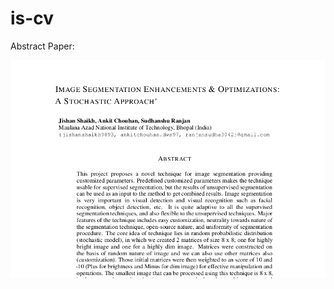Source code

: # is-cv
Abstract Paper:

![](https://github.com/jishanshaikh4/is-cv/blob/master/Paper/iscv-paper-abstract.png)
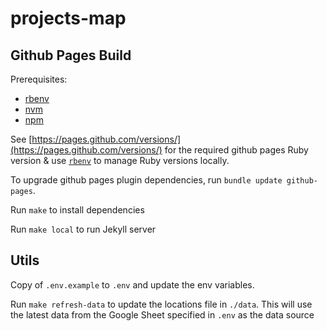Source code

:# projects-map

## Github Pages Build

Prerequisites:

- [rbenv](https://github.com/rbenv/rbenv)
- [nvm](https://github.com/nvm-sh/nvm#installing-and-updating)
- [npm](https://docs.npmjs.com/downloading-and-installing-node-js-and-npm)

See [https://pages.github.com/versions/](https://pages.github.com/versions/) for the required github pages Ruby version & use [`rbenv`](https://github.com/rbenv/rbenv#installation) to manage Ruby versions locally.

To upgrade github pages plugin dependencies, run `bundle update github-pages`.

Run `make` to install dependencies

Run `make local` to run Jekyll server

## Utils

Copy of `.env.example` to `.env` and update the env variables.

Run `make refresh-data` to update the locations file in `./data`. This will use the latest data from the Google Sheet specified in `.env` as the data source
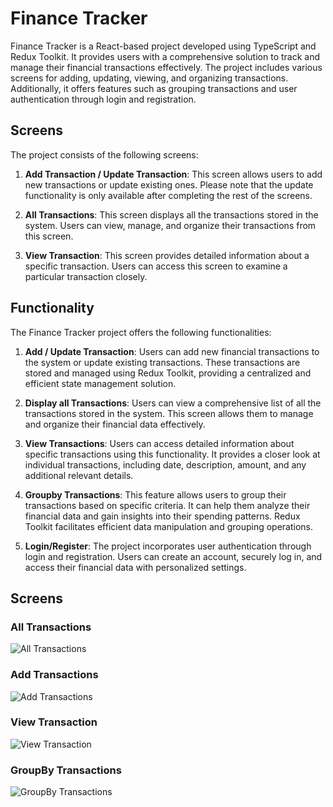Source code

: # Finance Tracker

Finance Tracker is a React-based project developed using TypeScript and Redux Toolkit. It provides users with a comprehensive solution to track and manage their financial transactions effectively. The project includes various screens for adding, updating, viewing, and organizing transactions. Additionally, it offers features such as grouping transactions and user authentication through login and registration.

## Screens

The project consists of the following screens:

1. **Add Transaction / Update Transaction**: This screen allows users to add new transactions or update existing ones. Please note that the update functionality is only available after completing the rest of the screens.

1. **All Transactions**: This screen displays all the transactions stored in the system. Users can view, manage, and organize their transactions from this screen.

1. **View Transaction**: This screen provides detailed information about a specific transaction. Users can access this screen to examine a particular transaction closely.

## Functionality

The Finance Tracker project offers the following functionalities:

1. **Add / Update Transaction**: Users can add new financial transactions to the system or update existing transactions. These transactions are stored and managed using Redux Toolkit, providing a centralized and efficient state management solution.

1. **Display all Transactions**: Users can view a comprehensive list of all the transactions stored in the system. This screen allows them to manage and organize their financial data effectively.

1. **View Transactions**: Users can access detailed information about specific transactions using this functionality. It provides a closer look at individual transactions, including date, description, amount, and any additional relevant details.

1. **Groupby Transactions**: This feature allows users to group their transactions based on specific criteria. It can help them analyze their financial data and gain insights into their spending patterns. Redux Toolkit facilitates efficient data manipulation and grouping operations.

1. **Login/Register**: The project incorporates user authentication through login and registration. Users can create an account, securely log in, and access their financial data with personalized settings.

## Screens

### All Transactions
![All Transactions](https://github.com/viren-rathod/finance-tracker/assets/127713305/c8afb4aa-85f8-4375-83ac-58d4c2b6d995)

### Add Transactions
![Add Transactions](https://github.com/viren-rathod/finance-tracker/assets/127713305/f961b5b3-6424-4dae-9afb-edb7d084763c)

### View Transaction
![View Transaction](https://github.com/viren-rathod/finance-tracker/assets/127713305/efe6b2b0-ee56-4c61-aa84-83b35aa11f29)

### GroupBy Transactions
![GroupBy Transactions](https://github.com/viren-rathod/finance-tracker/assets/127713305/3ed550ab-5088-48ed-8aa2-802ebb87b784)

##############################

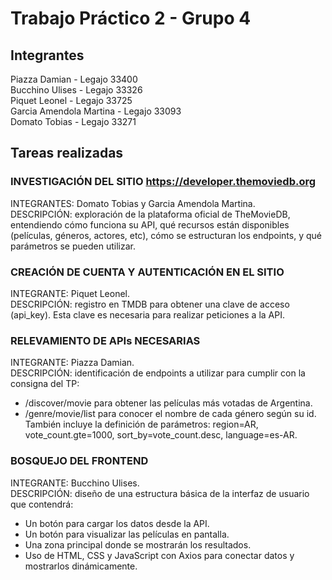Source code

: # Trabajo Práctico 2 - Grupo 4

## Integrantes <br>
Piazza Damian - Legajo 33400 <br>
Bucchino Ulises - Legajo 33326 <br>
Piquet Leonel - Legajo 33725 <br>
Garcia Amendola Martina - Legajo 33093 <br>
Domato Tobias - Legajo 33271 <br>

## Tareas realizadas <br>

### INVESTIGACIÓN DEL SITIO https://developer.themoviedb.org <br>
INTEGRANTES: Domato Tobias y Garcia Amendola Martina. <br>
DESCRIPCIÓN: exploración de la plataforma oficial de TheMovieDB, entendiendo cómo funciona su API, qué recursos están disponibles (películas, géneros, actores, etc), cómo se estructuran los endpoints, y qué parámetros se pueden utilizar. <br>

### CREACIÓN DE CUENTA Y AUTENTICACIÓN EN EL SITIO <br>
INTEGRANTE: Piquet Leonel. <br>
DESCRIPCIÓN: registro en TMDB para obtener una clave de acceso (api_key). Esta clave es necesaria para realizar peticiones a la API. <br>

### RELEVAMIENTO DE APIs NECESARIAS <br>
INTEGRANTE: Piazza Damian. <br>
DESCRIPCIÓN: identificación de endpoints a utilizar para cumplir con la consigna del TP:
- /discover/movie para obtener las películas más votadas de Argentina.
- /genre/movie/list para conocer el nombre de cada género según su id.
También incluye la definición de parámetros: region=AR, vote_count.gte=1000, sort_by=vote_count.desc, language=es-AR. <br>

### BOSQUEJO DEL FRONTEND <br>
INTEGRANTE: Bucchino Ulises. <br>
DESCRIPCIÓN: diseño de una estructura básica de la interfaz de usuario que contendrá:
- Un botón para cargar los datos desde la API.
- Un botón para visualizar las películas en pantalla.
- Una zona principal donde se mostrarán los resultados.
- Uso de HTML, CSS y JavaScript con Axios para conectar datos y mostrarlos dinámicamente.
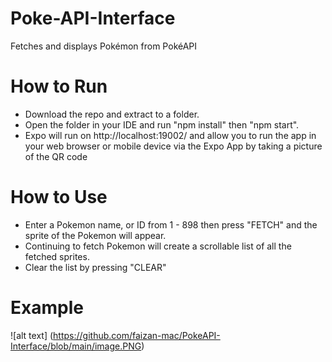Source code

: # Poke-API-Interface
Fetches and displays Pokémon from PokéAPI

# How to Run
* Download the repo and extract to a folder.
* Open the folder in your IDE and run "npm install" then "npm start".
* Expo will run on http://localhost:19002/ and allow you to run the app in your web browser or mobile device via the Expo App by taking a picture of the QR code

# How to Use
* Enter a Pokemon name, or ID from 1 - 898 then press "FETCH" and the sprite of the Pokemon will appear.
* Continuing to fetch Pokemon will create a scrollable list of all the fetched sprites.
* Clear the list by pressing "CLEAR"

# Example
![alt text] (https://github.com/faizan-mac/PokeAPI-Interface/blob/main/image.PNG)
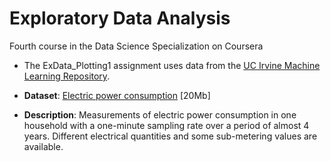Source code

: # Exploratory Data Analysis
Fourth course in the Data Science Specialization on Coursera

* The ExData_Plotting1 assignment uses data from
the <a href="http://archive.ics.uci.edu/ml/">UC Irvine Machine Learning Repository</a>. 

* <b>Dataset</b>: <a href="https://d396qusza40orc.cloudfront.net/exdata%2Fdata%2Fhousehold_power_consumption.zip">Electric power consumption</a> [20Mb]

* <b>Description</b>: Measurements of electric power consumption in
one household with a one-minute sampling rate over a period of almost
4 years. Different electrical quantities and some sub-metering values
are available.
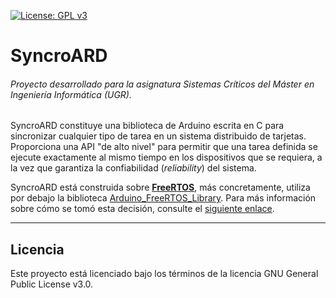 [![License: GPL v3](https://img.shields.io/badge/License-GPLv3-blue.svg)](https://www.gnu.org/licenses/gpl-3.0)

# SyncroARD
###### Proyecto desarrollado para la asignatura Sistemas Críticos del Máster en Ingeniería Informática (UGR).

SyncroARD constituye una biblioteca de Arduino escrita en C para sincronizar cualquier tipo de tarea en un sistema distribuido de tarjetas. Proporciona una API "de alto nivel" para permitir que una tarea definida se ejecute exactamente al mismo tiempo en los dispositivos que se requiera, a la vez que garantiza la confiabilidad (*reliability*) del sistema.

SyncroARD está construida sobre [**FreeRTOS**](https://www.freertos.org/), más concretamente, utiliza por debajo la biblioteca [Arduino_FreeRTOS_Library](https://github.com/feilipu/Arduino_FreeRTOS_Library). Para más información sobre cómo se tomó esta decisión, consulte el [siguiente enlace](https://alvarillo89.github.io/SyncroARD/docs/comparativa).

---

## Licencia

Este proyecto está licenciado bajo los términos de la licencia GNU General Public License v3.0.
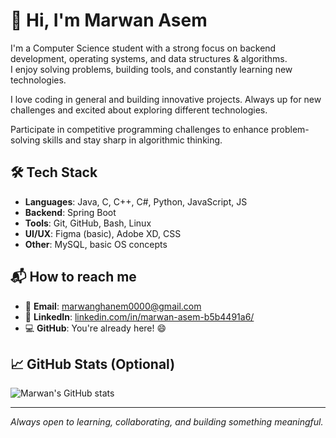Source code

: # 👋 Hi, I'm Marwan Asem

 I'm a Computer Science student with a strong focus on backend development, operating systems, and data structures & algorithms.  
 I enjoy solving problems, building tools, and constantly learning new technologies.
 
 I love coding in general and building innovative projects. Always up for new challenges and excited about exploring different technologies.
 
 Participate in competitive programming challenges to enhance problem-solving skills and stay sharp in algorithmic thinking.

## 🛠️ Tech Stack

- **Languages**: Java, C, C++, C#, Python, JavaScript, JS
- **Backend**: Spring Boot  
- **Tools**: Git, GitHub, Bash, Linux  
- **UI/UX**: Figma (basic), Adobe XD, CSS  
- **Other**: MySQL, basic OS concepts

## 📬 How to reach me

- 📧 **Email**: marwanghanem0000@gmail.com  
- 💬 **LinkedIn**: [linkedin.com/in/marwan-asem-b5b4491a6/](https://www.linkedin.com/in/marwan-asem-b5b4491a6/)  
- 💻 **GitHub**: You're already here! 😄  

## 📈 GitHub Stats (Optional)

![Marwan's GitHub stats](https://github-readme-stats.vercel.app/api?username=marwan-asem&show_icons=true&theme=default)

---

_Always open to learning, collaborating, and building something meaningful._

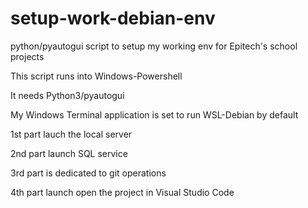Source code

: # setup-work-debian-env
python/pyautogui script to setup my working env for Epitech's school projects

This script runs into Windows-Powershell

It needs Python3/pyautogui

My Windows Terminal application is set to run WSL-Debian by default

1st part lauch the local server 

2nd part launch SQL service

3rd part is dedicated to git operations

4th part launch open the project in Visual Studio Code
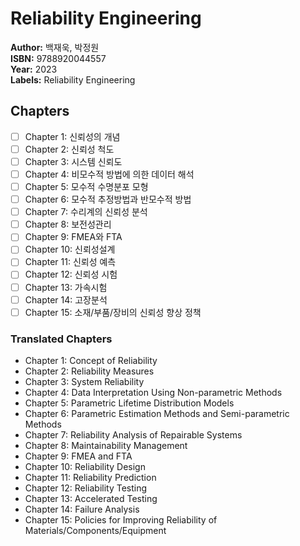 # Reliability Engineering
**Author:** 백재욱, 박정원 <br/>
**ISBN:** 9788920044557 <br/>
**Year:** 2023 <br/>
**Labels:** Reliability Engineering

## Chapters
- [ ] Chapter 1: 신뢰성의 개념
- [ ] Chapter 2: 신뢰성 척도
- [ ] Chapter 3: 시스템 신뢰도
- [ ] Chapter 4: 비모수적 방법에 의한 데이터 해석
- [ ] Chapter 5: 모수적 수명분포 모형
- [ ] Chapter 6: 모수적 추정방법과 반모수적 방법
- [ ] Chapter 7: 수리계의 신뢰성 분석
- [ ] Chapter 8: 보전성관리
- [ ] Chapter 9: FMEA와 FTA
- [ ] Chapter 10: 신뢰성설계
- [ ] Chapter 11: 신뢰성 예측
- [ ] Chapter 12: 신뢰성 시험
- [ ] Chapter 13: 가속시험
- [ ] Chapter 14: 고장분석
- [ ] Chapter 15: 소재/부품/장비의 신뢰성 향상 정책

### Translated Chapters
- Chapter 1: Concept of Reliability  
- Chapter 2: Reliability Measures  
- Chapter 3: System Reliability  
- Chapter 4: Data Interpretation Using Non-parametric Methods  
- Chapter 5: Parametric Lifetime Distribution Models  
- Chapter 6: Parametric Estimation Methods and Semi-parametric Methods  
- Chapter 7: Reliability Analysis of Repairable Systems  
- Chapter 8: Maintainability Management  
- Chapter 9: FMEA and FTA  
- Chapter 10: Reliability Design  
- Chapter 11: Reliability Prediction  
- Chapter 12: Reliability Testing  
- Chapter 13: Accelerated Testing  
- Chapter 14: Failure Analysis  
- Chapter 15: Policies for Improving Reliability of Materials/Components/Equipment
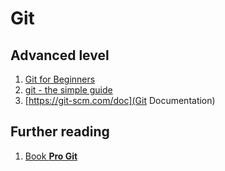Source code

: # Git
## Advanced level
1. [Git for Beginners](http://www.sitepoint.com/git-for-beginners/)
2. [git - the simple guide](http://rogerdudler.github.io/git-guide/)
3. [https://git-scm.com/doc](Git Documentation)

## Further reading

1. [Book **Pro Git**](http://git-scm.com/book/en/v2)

##############################

**TASK DESCRIPTION:** Would you print exactly, and only, the lines of the data above from the line with "2. [git - the" through the line with "1. [Book **Pro", inclusive?

**ANSWER TO THE EXERCISE:**
2. [git - the simple guide](http://rogerdudler.github.io/git-guide/)
3. [https://git-scm.com/doc](Git Documentation)

## Further reading

1. [Book **Pro Git**](http://git-scm.com/book/en/v2)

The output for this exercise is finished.